奨励賞(学術部門)
金属水素化物およびゼオライト細孔内の卑金属ヒドリド種の低級アルカン脱水素触媒能の開拓
前野 禅 殿(工学院大学先進工学部環境化学科 准教授)
前野氏は,固相イオン交換法を利用してゼオライト細孔内に配置した金属種に着目し,金属ヒドリド種の生成および金属ヒドリド種上で発現する特異的な触媒機能の解明を行った。また,バルクの金属水素化物に着目して固体触媒としての機能の開拓を行い,低級アルカン(エタン・プロパン)の直接脱水素へ応用し,優れた業績を挙げた。

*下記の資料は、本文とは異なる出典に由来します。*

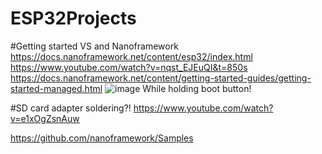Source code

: # ESP32Projects

#Getting started VS and Nanoframework
https://docs.nanoframework.net/content/esp32/index.html
https://www.youtube.com/watch?v=nqst_EJEuQI&t=850s
https://docs.nanoframework.net/content/getting-started-guides/getting-started-managed.html
![image](https://github.com/obenyaala/ESP32Projects/assets/6730924/4dbe5929-90db-4db6-a0b6-3719dfd3394b)
While holding boot button!


#SD card adapter soldering?!
https://www.youtube.com/watch?v=e1xOgZsnAuw

https://github.com/nanoframework/Samples
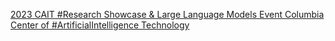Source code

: [2023 CAIT #Research Showcase & Large Language Models Event   Columbia Center of #ArtificialIntelligence Technology](https://qi.tc/qi/113095)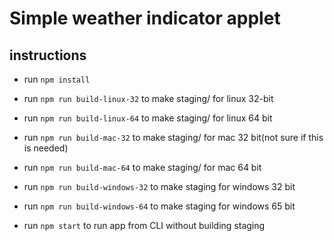 # Simple weather indicator applet

## instructions

- run `npm install`
- run `npm run build-linux-32` to make staging/ for linux 32-bit
- run `npm run build-linux-64` to make staging/ for linux 64 bit
- run `npm run build-mac-32` to make staging/ for mac 32 bit(not sure if this is needed)
- run `npm run build-mac-64` to make staging/ for mac 64 bit
- run `npm run build-windows-32` to make staging for windows 32 bit
- run `npm run build-windows-64` to make staging for windows 65 bit

- run `npm start` to run app from CLI without building staging
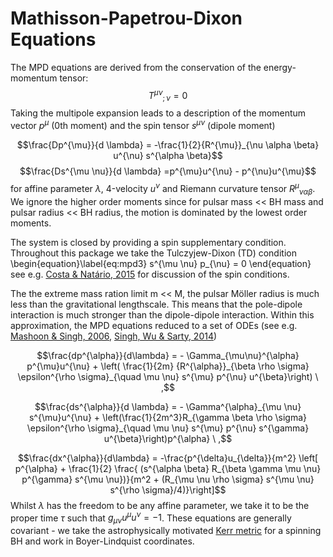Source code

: # Mathisson-Papetrou-Dixon Equations

The MPD equations are derived from the conservation of the energy-momentum tensor:
$${T^{\mu \nu}}_{;\nu} = 0$$
Taking the multipole expansion leads to a description of the momentum vector $p^{\mu}$ (0th moment) and the spin tensor $s^{\mu \nu}$ (dipole moment)

$$\frac{Dp^{\mu}}{d \lambda} = -\frac{1}{2}{R^{\mu}}_{\nu \alpha \beta} u^{\nu} s^{\alpha \beta}$$
$$\frac{Ds^{\mu \nu}}{d \lambda} =p^{\mu}u^{\nu} - p^{\nu}u^{\mu}$$
for affine parameter $\lambda$, 4-velocity $u^{\nu}$ and Riemann curvature tensor ${R^{\mu}}_{\nu \alpha \beta}$. We ignore the higher order moments since for pulsar mass << BH mass and pulsar radius << BH radius, the motion is dominated by the lowest order moments. 

The system is closed by providing a spin supplementary condition. Throughout this package we take the Tulczyjew-Dixon (TD) condition
\begin{equation}\label{eq:mpd3}
s^{\mu \nu} p_{\nu} = 0
\end{equation}
see e.g. [Costa & Natário, 2015](https://arxiv.org/abs/1410.6443) for discussion of the spin conditions.

The the extreme mass ration limit m << M, the pulsar Möller radius is much less than the gravitational lengthscale. This means that the pole-dipole interaction is much stronger than the dipole-dipole interaction. Within this approximation, the MPD equations reduced to a set of ODEs (see e.g. [Mashoon & Singh, 2006](https://arxiv.org/abs/astro-ph/0608278), [Singh, Wu & Sarty, 2014](https://arxiv.org/abs/1403.7171))

$$\frac{dp^{\alpha}}{d\lambda} = - \Gamma_{\mu\nu}^{\alpha} p^{\mu}u^{\nu} +  \left( \frac{1}{2m} {R^{\alpha}}_{\beta \rho \sigma} \epsilon^{\rho \sigma}_{\quad \mu \nu} s^{\mu} p^{\nu} u^{\beta}\right) \ ,$$

$$\frac{ds^{\alpha}}{d \lambda} = - \Gamma^{\alpha}_{\mu \nu} s^{\mu}u^{\nu} + \left(\frac{1}{2m^3}R_{\gamma \beta \rho \sigma} \epsilon^{\rho \sigma}_{\quad \mu \nu} s^{\mu} p^{\nu} s^{\gamma} u^{\beta}\right)p^{\alpha} \ ,$$

$$\frac{dx^{\alpha}}{d\lambda} = -\frac{p^{\delta}u_{\delta}}{m^2} \left[ p^{\alpha} + \frac{1}{2} \frac{ (s^{\alpha \beta} R_{\beta \gamma \mu \nu} p^{\gamma} s^{\mu \nu})}{m^2 + (R_{\mu \nu \rho \sigma} s^{\mu \nu} s^{\rho \sigma}/4)}\right]$$
Whilst $\lambda$ has the freedom to be any affine parameter, we take it to be the proper time $\tau$ such that $g_{\mu \nu}u^{\mu} u^{\nu}=-1$. These equations are generally covariant - we take the astrophysically motivated [Kerr metric](https://en.wikipedia.org/wiki/Kerr_metric) for a spinning BH and work in Boyer-Lindquist coordinates.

一般に,固体表面に生成する金属ヒドリド種は不安定であるため,金属ヒドリド種の特性ならびに機能の解明は困難である。前野氏は,金属酸化物とアルミノケイ酸塩ゼオライトを固相のまま混合させ,水素還元後にin situ分光測定し,さらに計算化学的解析を組み合わせることで,ゼオライト細孔内での金属ヒドリド種の生成および触媒機能の解明を行った。酸化インジウムとCHA型ゼオライトを組み合わせることで,ゼオライト細孔内でインジウムジヒドリド種の生成に成功した。また,酸化ガリウムの量と水素還元処理の制御により,ゼオライト細孔内において,ガリウムジヒドリド種を優先的に生成することに成功した。これらの金属ジヒドリド種は,エタンの直接脱水素反応において,活性サイトとして作用すること,そしてエチレンの高選択的な生成に寄与することを初めて見い出した。特に,エチレン選択性が低いとされるガリウム交換型ゼオライトにおいて,ガリウムジヒドリド種を生成したMFI型ゼオライトは,非白金系触媒の中で最も高いエチレン生成速度および優れた耐久性(触媒寿命)を示した。

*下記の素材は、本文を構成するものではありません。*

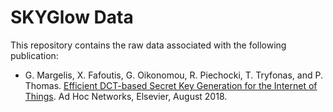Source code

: # SKYGlow Data

This repository contains the raw data associated with the following publication:
* G. Margelis, X. Fafoutis, G. Oikonomou, R. Piechocki, T. Tryfonas, and P. Thomas. [Efficient DCT-based Secret Key Generation for the Internet of Things](https://doi.org/10.1016/j.adhoc.2018.08.014). Ad Hoc Networks, Elsevier, August 2018.

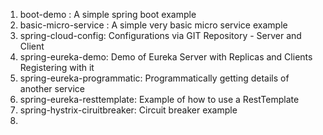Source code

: 1. boot-demo : A simple spring boot example
2. basic-micro-service : A simple very basic micro service example
3. spring-cloud-config: Configurations via GIT Repository - Server and Client
4. spring-eureka-demo: Demo of Eureka Server with Replicas and Clients Registering with it
5. spring-eureka-programmatic: Programmatically getting details of another service
6. spring-eureka-resttemplate: Example of how to use a RestTemplate
7. spring-hystrix-ciruitbreaker: Circuit breaker example
8. 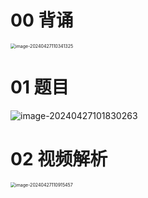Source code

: # 00 背诵

<img src="https://cvp.oss-cn-shanghai.aliyuncs.com/picgo/202404271103824.png" alt="image-20240427110341325" style="zoom:50%;" />



# 01 题目

<img src="https://cvp.oss-cn-shanghai.aliyuncs.com/picgo/202404271018342.png" alt="image-20240427101830263"  />



# 02 视频解析

<img src="https://cvp.oss-cn-shanghai.aliyuncs.com/picgo/202404271109670.png" alt="image-20240427110915457" style="zoom:50%;" />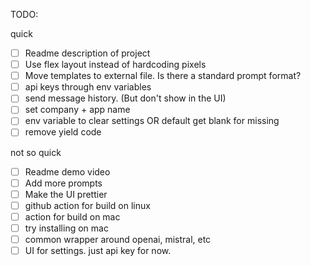 
TODO:

quick
- [ ] Readme description of project
- [ ] Use flex layout instead of hardcoding pixels
- [ ] Move templates to external file. Is there a standard prompt format?
- [ ] api keys through env variables
- [ ] send message history. (But don't show in the UI)
- [ ] set company + app name
- [ ] env variable to clear settings OR default get blank for missing
- [ ] remove yield code

not so quick
- [ ] Readme demo video
- [ ] Add more prompts
- [ ] Make the UI prettier
- [ ] github action for build on linux
- [ ] action for build on mac
- [ ] try installing on mac
- [ ] common wrapper around openai, mistral, etc
- [ ] UI for settings. just api key for now.
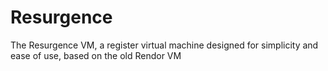 # Resurgence
The Resurgence VM, a register virtual machine designed for simplicity and ease of use, based on the old Rendor VM
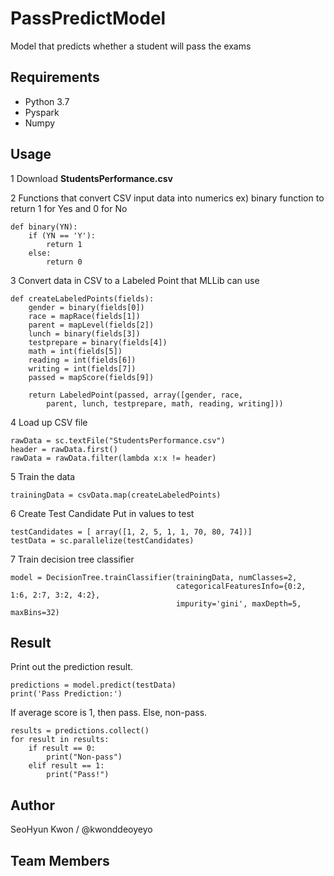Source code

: # PassPredictModel
Model that predicts whether a student will pass the exams

## Requirements
- Python 3.7
- Pyspark
- Numpy

## Usage
1 Download **StudentsPerformance.csv**

2 Functions that convert CSV input data into numerics
ex) binary function to return 1 for Yes and 0 for No
    
    def binary(YN):
        if (YN == 'Y'):
            return 1
        else:
            return 0


3 Convert data in CSV to a Labeled Point that MLLib can use

    def createLabeledPoints(fields):
        gender = binary(fields[0])
        race = mapRace(fields[1])
        parent = mapLevel(fields[2])
        lunch = binary(fields[3])
        testprepare = binary(fields[4])
        math = int(fields[5])
        reading = int(fields[6])
        writing = int(fields[7])
        passed = mapScore(fields[9])

        return LabeledPoint(passed, array([gender, race,
            parent, lunch, testprepare, math, reading, writing]))
   
 
4 Load up CSV file

    rawData = sc.textFile("StudentsPerformance.csv")
    header = rawData.first()
    rawData = rawData.filter(lambda x:x != header)
    

5 Train the data

    trainingData = csvData.map(createLabeledPoints)

6 Create Test Candidate
Put in values to test

    testCandidates = [ array([1, 2, 5, 1, 1, 70, 80, 74])]
    testData = sc.parallelize(testCandidates)
    
7 Train decision tree classifier

    model = DecisionTree.trainClassifier(trainingData, numClasses=2,
                                         categoricalFeaturesInfo={0:2, 1:6, 2:7, 3:2, 4:2},
                                         impurity='gini', maxDepth=5, maxBins=32)
   

## Result
Print out the prediction result.

    predictions = model.predict(testData)
    print('Pass Prediction:')

If average score is 1, then pass. Else, non-pass.

    results = predictions.collect()
    for result in results:
        if result == 0:
            print("Non-pass")
        elif result == 1:
            print("Pass!")

## Author
SeoHyun Kwon / @kwonddeoyeyo

## Team Members
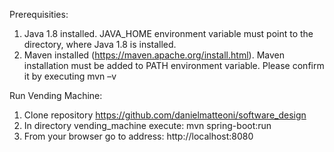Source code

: Prerequisities:
1.	Java 1.8 installed. JAVA_HOME environment variable must point to the directory, where Java 1.8 is installed.
2.	Maven installed  (https://maven.apache.org/install.html). Maven installation must be added to PATH environment variable. Please confirm it by executing  mvn –v

Run Vending Machine:
1.	Clone repository https://github.com/danielmatteoni/software_design
2.	In directory vending_machine execute:  mvn spring-boot:run
3.	From your browser go to address: http://localhost:8080
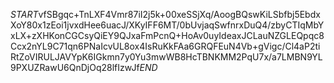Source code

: $START$vfSBgqc+TnLXF4Vmr87iI2j5k+00xeSSjXq/AoogBQswKiLSbfbj5EbdxXoY80x1zEoi1jvxdHee6uacJ/XKyIFF6MT/0bUvjaqSwfnrxDuQ4/zbyCTIqMbYxLX+zXHKonCGCsyQiEY9QJxaFmPcnQ+HoAv0uyIdeaxJCLauNZGLEQpqc8Ccx2nYL9C71qn6PNaIcvUL8ox4IsRuKkFAa6GRQFEuN4Vb+gVigc/Cl4aP2tiRtZoVIRULJAVYpK6IGkmn7y0Yu3mwWB8HcTBNKMM2PqU7x/a7LMBN9YL9PXUZRawU6QnDjOq28lfIzwJf$END$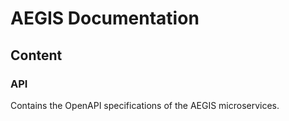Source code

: # AEGIS Documentation

## Content

### API

Contains the OpenAPI specifications of the AEGIS microservices.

前野氏はさらに,金属ヒドリド種が示す特異な触媒機能の検討をバルク体にまで拡張させ,金属水素化物が脱水素能を示すことを見出した。チタンやランタンの水素化物を用いることで,低温域でのプロパンの脱水素を達成し,また水素の共存が脱水素を促進すること,および金属水素化物中の水素欠陥がプロパンの活性化における重要な因子であることを見出した。
以上のように前野氏は,ゼオライトと金属酸化物を用いた固相イオン交換法により,卑金属元素の特定のヒドリド種を選択的に生成できること,また卑金属元素のヒドリド種や金属水素化物が低級アルカンの脱水素によるオレフィンの選択的な生成を促進することを見出した。このような業績は,新たな触媒設計指針を与えるものであり,今後の固体触媒開発および触媒反応プロセスの発展に大いに寄与するものである。よって,本会表彰規程第12条1項に該当するものと認められる。